Records from a dataset =
/---
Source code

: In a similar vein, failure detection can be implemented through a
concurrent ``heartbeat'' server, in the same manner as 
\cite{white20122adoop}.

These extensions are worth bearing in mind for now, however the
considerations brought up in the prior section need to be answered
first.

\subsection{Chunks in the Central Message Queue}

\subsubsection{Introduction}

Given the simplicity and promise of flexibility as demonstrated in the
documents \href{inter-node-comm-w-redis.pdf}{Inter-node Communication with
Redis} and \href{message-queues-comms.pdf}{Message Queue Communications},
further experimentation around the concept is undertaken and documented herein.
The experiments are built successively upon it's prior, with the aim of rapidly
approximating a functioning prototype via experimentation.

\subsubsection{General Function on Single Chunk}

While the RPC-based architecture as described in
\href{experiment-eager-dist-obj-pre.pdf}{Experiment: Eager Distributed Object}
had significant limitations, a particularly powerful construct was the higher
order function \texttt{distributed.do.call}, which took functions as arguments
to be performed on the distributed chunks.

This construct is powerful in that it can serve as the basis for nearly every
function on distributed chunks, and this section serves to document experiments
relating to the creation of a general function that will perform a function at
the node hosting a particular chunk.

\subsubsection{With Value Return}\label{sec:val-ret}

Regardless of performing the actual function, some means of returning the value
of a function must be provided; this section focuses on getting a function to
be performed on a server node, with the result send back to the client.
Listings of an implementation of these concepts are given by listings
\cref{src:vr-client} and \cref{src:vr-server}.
\---
DIRECTIONS FOR THIS TASK = Search the entries for the word "Queue" and show every line that has it.

RESPONSE TO THE TASK =
\subsection{Chunks in the Central Message Queue}
Redis} and \href{message-queues-comms.pdf}{Message Queue Communications},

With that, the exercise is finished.